## YOUR INSTRUCTIONS
The following entries are to be repeated exactly, and the pictures are to be left behind.

[Opening DATASET EXTRACT section]

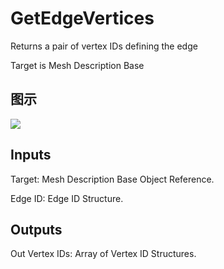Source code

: # GetEdgeVertices

Returns a pair of vertex IDs defining the edge

Target is Mesh Description Base

## 图示

![]($-20221218-20034172.png)

## Inputs

Target: Mesh Description Base Object Reference.

Edge ID: Edge ID Structure.  

## Outputs

Out Vertex IDs: Array of Vertex ID Structures.

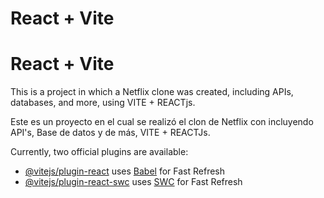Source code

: # React + Vite

# React + Vite

This is a project in which a Netflix clone was created, including APIs, databases, and more, using VITE + REACTjs.

Este es un proyecto en el cual se realizó el clon de Netflix con incluyendo API's, Base de datos y de más, VITE + REACTJs.

Currently, two official plugins are available:

- [@vitejs/plugin-react](https://github.com/vitejs/vite-plugin-react/blob/main/packages/plugin-react/README.md) uses [Babel](https://babeljs.io/) for Fast Refresh
- [@vitejs/plugin-react-swc](https://github.com/vitejs/vite-plugin-react-swc) uses [SWC](https://swc.rs/) for Fast Refresh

[Closing DATASET EXTRACT section]

## YOUR RESPONSE
Source code

: # GetEdgeVertices

Returns a pair of vertex IDs defining the edge

Target is Mesh Description Base

## 图示

![]($-20221218-20034172.png)

## Inputs

Target: Mesh Description Base Object Reference.

Edge ID: Edge ID Structure.  

## Outputs

Out Vertex IDs: Array of Vertex ID Structures.

Source code

: # React + Vite

# React + Vite

This is a project in which a Netflix clone was created, including APIs, databases, and more, using VITE + REACTjs.

Este es un proyecto en el cual se realizó el clon de Netflix con incluyendo API's, Base de datos y de más, VITE + REACTJs.

Currently, two official plugins are available:

- [@vitejs/plugin-react](https://github.com/vitejs/vite-plugin-react/blob/main/packages/plugin-react/README.md) uses [Babel](https://babeljs.io/) for Fast Refresh
- [@vitejs/plugin-react-swc](https://github.com/vitejs/vite-plugin-react-swc) uses [SWC](https://swc.rs/) for Fast Refresh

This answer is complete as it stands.